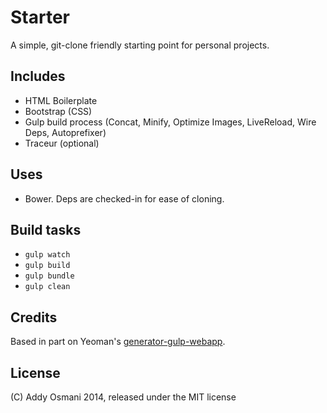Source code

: Starter
==========

A simple, git-clone friendly starting point for personal projects.

## Includes

* HTML Boilerplate
* Bootstrap (CSS)
* Gulp build process (Concat, Minify, Optimize Images, LiveReload, Wire Deps, Autoprefixer)
* Traceur (optional)

## Uses

* Bower. Deps are checked-in for ease of cloning.

## Build tasks

* `gulp watch`
* `gulp build`
* `gulp bundle`
* `gulp clean`

## Credits

Based in part on Yeoman's [generator-gulp-webapp](https://github.com/yeoman/generator-gulp-webapp).

## License

(C) Addy Osmani 2014, released under the MIT license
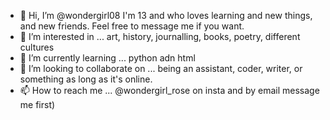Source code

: - 👋 Hi, I’m @wondergirl08 I'm 13 and who loves learning and new things, and new friends. Feel free to message me if you want.
- 👀 I’m interested in ... art, history, journalling, books, poetry, different cultures
- 🌱 I’m currently learning ... python adn html
- 💞️ I’m looking to collaborate on ... being an assistant, coder, writer, or something as long as it's online.
- 📫 How to reach me ... @wondergirl_rose on insta and by email message me first)

<!---
wondergirl08/wondergirl08 is a ✨ special ✨ repository because its `README.md` (this file) appears on your GitHub profile.
You can click the Preview link to take a look at your changes.
--->
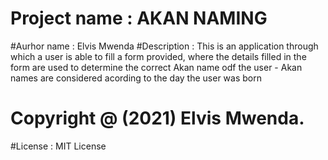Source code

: # Project name : AKAN NAMING
#Aurhor name : Elvis Mwenda
#Description :
  This is an application through which a user is able to fill a form provided,
  where the details filled in the form are used to determine 
  the correct Akan name odf the user - Akan names are considered acording to the day the user was born
  # Copyright @ (2021) Elvis Mwenda.
  #License : MIT License
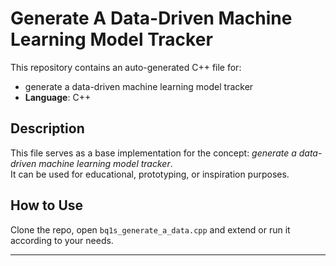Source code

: # Generate A Data-Driven Machine Learning Model Tracker

This repository contains an auto-generated C++ file for:

- generate a data-driven machine learning model tracker
- **Language**: C++

## Description

This file serves as a base implementation for the concept: *generate a data-driven machine learning model tracker*.  
It can be used for educational, prototyping, or inspiration purposes.

## How to Use

Clone the repo, open `bq1s_generate_a_data.cpp` and extend or run it according to your needs.

---


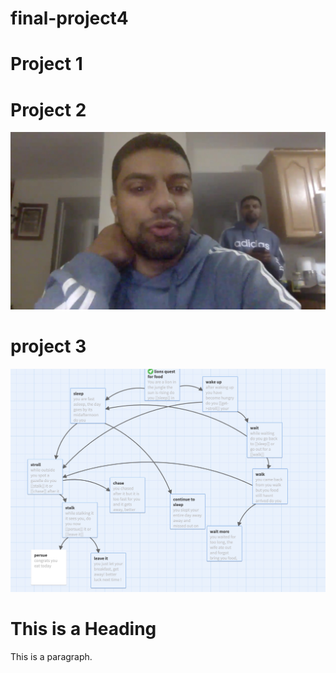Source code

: # final-project4
</head>
<body>
<h1>Project 1</h1
<img src="ss1.jpeg"></body>
<h1>Project 2</h1
<body><img src="ss2.jpeg"></body>
<h1>project 3</h1
<body><img src="ss3.jpeg"></body>
<h1>This is a Heading</h1>
<p>This is a paragraph.</p>

</body>
</html>
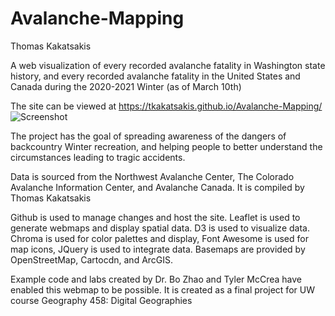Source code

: # Avalanche-Mapping
Thomas Kakatsakis

A web visualization of every recorded avalanche fatality in Washington state history, and every recorded avalanche fatality in the United States and Canada during the 2020-2021 Winter (as of March 10th)

The site can be viewed at https://tkakatsakis.github.io/Avalanche-Mapping/
![Screenshot](img2.png)

The project has the goal of spreading awareness of the dangers of backcountry Winter recreation, and helping people to better understand the circumstances leading to tragic accidents.

Data is sourced from the Northwest Avalanche Center, The Colorado Avalanche Information Center, and Avalanche Canada. It is compiled by Thomas Kakatsakis

Github is used to manage changes and host the site. Leaflet is used to generate webmaps and display spatial data. D3 is used to visualize data. Chroma is used for color palettes and display, Font Awesome is used for map icons, JQuery is used to integrate data. Basemaps are provided by OpenStreetMap, Cartocdn, and ArcGIS.

Example code and labs created by Dr. Bo Zhao and Tyler McCrea have enabled this webmap to be possible. It is created as a final project for UW course Geography 458: Digital Geographies</p>
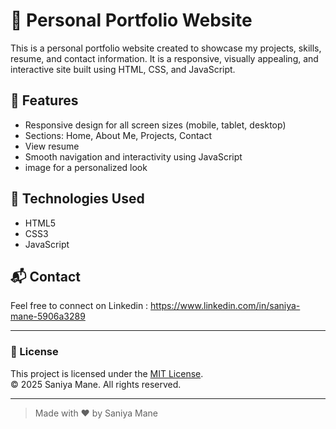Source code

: # 💼 Personal Portfolio Website

This is a personal portfolio website created to showcase my projects, skills, resume, and contact information. It is a responsive, visually appealing, and interactive site built using HTML, CSS, and JavaScript.

## 🌟 Features

- Responsive design for all screen sizes (mobile, tablet, desktop)
- Sections: Home, About Me, Projects, Contact
- View resume
- Smooth navigation and interactivity using JavaScript
- image for a personalized look


## 🚀 Technologies Used

- HTML5
- CSS3
- JavaScript



## 📬 Contact

Feel free to connect on Linkedin : https://www.linkedin.com/in/saniya-mane-5906a3289



---

### 📄 License

This project is licensed under the [MIT License](LICENSE).  
© 2025 Saniya Mane. All rights reserved.


---

> Made with ❤️ by Saniya Mane


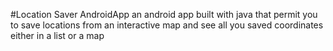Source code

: #Location Saver AndroidApp
an android app built with java that permit you to save locations from an interactive map and see all you saved coordinates either in a list or a map 
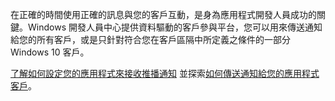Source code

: ﻿在正確的時間使用正確的訊息與您的客戶互動，是身為應用程式開發人員成功的關鍵。Windows 開發人員中心提供資料驅動的客戶參與平台，您可以用來傳送通知給您的所有客戶，或是只針對符合您在客戶區隔中所定義之條件的一部分 Windows 10 客戶。

[了解如何設定您的應用程式來接收推播通知](https://docs.microsoft.com/windows/uwp/monetize/configure-your-app-to-receive-dev-center-notifications) 並探索[如何傳送通知給您的應用程式客戶](https://docs.microsoft.com/zh-tw/windows/uwp/publish/send-push-notifications-to-your-apps-customers)。
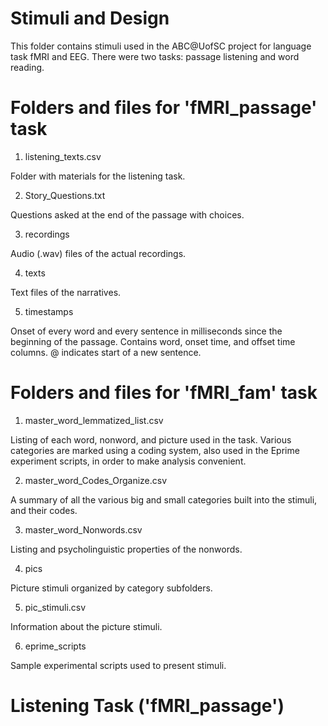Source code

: # Stimuli and Design

This folder contains stimuli used in the ABC@UofSC project for language task fMRI and EEG. There were two tasks: passage listening and word reading.

# Folders and files for 'fMRI_passage' task

1. listening_texts.csv

Folder with materials for the listening task.

2. Story_Questions.txt

Questions asked at the end of the passage with choices.

3. recordings

Audio (.wav) files of the actual recordings.

4. texts

Text files of the narratives.

5. timestamps

Onset of every word and every sentence in milliseconds since the beginning of the passage. Contains word, onset time, and offset time columns. @ indicates start of a new sentence.

# Folders and files for 'fMRI_fam' task

1. master_word_lemmatized_list.csv

Listing of each word, nonword, and picture used in the task. Various categories are marked using a coding system, also used in the Eprime experiment scripts, in order to make analysis convenient.

2. master_word_Codes_Organize.csv

A summary of all the various big and small categories built into the stimuli, and their codes.

3. master_word_Nonwords.csv

Listing and psycholinguistic properties of the nonwords.

4. pics

Picture stimuli organized by category subfolders.

5. pic_stimuli.csv

Information about the picture stimuli.

6. eprime_scripts

Sample experimental scripts used to present stimuli.

# Listening Task ('fMRI_passage')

# [WORK TASK]
One figure is all that is needed: the number of lines above in which the word "Mapping" appears.

# [EXERCISE ANSWER]
2